*** Records to use Section Begins ***
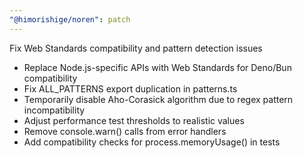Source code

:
 ```yaml
---
"@himorishige/noren": patch
---
```


Fix Web Standards compatibility and pattern detection issues

- Replace Node.js-specific APIs with Web Standards for Deno/Bun compatibility
- Fix ALL_PATTERNS export duplication in patterns.ts
- Temporarily disable Aho-Corasick algorithm due to regex pattern incompatibility
- Adjust performance test thresholds to realistic values
- Remove console.warn() calls from error handlers
- Add compatibility checks for process.memoryUsage() in tests
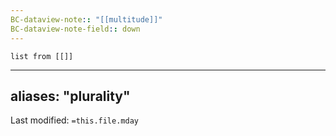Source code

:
 ```yaml
---
BC-dataview-note:: "[[multitude]]"
BC-dataview-note-field:: down
---
```

```dataview
list from [[]]
```
---
aliases: "plurality"
---

Last modified: `=this.file.mday`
*** Records to use Section Ends ***
» Aim of the exercise:
With the pictures excluded, the line containing "- Temporarily disable" and every line after it through the end of the data above are to be transcribed exactly, and nothing more.

» Final answer:
- Temporarily disable Aho-Corasick algorithm due to regex pattern incompatibility
- Adjust performance test thresholds to realistic values
- Remove console.warn() calls from error handlers
- Add compatibility checks for process.memoryUsage() in tests
Source code

:
 ```yaml
---
BC-dataview-note:: "[[multitude]]"
BC-dataview-note-field:: down
---
```

```dataview
list from [[]]
```
---
aliases: "plurality"
---

Last modified: `=this.file.mday`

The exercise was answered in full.